Who does Jonathan Edwards think he is? If he is to preach to everyone about the divine light, he must surely have seen it. Yet, his vague doctrine makes it hard to truly distinguish whether he has actually experienced God or if he is fooling himself. He does assert that the spiritual and divine light “does not consist in any impression made upon the imagination” but rather that it is a “true sense of the divine excellency of the things revealed in the word of God.” Thus one does not believe that he knows God, but, instead, actually feels the connection. This sounds quite reverent. However, it is hard to determine what this “sense” to which he regularly refers is. How can one know that the sense he feels is not of the imagination, a yearning to label himself blessed? Perhaps, and most likely, Edwards had a desire to claim that he had seen God. There is no better way to prove his declaration than by proclaiming his experience to be the experience.

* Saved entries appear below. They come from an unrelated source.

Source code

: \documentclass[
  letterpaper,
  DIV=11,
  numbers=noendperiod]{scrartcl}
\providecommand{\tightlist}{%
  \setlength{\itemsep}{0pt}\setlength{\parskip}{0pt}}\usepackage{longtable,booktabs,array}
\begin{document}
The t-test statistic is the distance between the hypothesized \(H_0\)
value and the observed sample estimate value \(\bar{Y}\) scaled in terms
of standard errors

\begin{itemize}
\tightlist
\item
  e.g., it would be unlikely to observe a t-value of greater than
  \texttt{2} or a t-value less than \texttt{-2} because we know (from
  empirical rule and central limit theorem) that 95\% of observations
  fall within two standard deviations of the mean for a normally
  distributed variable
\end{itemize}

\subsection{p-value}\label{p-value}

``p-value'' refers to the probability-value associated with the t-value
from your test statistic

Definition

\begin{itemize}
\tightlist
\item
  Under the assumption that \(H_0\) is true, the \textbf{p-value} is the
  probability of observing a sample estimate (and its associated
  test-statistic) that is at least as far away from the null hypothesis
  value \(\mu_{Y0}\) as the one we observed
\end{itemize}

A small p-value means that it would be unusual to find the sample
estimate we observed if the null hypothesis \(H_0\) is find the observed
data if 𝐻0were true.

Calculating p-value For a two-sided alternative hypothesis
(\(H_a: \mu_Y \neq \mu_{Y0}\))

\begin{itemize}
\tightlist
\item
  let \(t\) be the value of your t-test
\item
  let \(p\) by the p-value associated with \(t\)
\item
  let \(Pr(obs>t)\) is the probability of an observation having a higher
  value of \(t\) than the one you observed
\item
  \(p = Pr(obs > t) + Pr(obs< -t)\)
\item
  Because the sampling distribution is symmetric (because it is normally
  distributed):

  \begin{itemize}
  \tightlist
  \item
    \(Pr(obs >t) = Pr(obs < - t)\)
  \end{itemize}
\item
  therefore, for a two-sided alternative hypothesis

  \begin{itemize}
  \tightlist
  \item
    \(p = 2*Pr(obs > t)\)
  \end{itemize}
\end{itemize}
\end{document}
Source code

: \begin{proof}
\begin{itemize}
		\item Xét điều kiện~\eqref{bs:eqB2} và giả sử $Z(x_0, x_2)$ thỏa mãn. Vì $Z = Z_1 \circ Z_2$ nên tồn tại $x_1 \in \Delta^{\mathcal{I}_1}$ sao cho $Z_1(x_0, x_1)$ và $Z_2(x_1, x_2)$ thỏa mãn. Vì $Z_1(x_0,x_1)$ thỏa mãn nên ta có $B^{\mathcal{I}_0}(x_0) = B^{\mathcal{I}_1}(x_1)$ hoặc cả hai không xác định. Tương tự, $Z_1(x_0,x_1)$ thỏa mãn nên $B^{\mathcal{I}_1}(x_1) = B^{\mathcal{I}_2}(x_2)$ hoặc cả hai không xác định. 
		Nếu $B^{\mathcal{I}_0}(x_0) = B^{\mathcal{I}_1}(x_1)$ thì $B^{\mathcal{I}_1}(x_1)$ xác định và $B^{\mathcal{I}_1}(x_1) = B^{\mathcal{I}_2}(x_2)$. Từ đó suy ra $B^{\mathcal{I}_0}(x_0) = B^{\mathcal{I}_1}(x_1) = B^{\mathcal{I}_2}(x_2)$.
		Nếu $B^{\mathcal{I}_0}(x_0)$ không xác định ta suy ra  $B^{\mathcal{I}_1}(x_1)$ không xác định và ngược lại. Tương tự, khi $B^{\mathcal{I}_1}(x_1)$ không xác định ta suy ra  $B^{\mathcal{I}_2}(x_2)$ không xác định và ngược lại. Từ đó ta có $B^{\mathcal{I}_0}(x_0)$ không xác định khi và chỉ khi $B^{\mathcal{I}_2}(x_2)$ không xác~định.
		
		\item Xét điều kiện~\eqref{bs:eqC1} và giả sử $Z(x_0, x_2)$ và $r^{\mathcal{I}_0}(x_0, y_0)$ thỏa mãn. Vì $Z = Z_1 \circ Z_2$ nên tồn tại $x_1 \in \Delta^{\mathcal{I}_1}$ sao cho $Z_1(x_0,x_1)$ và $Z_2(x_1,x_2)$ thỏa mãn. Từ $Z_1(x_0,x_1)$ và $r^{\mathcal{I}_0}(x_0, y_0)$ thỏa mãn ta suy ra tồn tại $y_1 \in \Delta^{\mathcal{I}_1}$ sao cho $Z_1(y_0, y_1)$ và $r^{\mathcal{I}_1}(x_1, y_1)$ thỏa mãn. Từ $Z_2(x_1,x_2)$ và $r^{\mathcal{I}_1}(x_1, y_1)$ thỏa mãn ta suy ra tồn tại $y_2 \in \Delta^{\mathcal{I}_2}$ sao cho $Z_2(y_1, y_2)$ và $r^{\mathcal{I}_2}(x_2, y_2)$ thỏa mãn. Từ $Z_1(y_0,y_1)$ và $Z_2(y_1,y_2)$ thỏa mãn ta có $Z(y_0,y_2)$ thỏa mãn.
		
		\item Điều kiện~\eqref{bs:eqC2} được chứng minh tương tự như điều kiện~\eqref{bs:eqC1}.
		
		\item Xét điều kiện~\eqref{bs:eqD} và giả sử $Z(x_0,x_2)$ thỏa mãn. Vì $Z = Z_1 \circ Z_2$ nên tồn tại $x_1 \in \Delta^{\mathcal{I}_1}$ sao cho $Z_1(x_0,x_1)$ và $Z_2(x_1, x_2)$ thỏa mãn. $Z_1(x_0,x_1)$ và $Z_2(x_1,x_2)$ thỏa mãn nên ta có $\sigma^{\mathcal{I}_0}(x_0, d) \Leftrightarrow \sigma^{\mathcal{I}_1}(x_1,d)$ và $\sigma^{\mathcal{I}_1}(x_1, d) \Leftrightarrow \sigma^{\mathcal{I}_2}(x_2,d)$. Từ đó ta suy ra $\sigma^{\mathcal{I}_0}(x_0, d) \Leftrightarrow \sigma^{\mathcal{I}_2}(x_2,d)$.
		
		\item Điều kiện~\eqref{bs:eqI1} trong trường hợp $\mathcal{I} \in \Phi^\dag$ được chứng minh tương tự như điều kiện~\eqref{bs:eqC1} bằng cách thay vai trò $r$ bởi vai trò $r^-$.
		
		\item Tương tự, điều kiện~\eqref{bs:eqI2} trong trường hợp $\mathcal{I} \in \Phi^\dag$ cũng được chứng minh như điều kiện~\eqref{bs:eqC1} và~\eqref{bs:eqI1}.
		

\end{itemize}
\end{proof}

I find it difficult to differentiate between what is and is not divine light. If Edwards were to flip his two definitions, his doctrine would still seem just as plausible; the divine light is:
1. realizing one’s own sins,
2. seeing the image of god,
3. discovering new truths,
4. feeling Jesus’ suffering.
The diving light is not:
1. loving God,
2. granted to any status,
3. gained without effort.
His words are just a matter of opinion; they should not be taken as truths. Again, it makes sense that Edwards would promote his definition of the divine light. By doing so, it becomes quite easy for him to state that he has gotten the “most excellent and divine wisdom that any creature is capable of.”
1 comment:
Alex,
You're raising several important questions that we'll take up on Monday. It's always a great strategy to invert the terms of an argument to test whether it holds or not, but you should be more careful with your inversions. It's not that those who have received the divine light don't realize their sins or feel Jesus's suffering, it's that those conditions are not sufficient to prove that they have received the divine light because people who haven't received the divine light also experience those things. Discovering new truths (prophesying) is a different matter, one that belongs to a different category altogether. Edwards argues that is not relevant to the question of whether or not one has received the divine light.